2. Analytics rules. No matter what you are doing, being able to analyze the information inside a management environment or a packaged application can make the difference between success and failure.  IBM has pushed information management to the top of stack across its software portfolio. Since we are seeing increasing levels of automation in everything from cars to factory floors to healthcare equipment, collecting and analyzing this data is becoming the norm. This is where Information Management and Service Management come together.

3. Solutions don’t have to be packaged software. More than 10 years ago IBM made the decision that it would not be in the packaged software business. Even as SAP and Oracle continued to build their empires, IBM took a different path. IBM (like HP) is building solution frameworks that over time incorporate more and more best practices and software patterns. These frameworks are intended to work in partnership with packaged software. What’s the difference? Treat the packages like ERP as the underlying commodity engine and focus on the business value add.

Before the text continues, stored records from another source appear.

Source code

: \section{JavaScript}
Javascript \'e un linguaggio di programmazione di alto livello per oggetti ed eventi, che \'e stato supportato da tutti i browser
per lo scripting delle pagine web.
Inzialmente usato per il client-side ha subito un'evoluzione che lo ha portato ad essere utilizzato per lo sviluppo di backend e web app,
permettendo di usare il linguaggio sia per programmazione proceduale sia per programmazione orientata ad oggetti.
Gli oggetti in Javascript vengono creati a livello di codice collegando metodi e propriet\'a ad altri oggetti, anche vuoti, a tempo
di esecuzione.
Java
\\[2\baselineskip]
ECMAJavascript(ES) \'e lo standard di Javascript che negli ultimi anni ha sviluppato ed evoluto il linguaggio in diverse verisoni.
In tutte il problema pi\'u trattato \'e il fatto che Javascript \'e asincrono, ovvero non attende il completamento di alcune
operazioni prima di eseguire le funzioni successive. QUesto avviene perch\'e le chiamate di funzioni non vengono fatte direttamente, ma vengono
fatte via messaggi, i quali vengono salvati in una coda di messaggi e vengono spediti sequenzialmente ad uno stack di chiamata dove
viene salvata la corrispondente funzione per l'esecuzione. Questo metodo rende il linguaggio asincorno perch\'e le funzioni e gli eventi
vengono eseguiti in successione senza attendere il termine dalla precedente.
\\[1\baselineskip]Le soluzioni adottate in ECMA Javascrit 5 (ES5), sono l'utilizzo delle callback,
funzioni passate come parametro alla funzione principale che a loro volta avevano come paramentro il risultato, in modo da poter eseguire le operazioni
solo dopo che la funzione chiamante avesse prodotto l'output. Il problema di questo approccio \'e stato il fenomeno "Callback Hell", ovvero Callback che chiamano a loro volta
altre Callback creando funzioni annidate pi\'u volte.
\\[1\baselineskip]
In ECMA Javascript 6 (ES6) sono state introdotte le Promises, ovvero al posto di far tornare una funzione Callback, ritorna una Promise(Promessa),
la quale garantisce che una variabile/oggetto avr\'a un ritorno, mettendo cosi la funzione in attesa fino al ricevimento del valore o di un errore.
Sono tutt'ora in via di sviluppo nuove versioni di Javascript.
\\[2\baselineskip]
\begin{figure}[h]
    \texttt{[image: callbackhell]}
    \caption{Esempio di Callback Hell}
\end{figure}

4. Going cloud. Over the past few years, IBM has been making a major investment in cloud computing and has begun to release some public cloud offerings for software testing and development as a starting point. IBM is investing a lot in security and overall cloud management.  It’s Cloud Burst appliance and packaged offerings are intended to be the opening salvo.   In addition, and probably even more important are the private clouds that IBM is building for its largest customers. Ironically, the growing importance of the cloud may actually be the salvation of the Lotus brand.

5. The appliance lives. Even as we look towards the cloud to wean us off of hardware, IBM is putting big bets on hardware appliances. It is actually a good strategy. Packaging all the piece parts onto an appliance that can be remotely upgraded and managed is a good sales strategy for companies cutting back on staff but still requiring capabilities.

There is a lot more that is important about this stage in IBM’s evolution as a company. If I had to sum up what I took away from this annual analyst software event is that IBM is focused at winning the hearts, minds, and dollars of the business leader looking for ways to innovate. That’s what Smarter Planet is about. Will IBM be able to juggle its place as a software leader with its push into business leadership? It is a complicated task that will take years to accomplish and even longer to assess its success.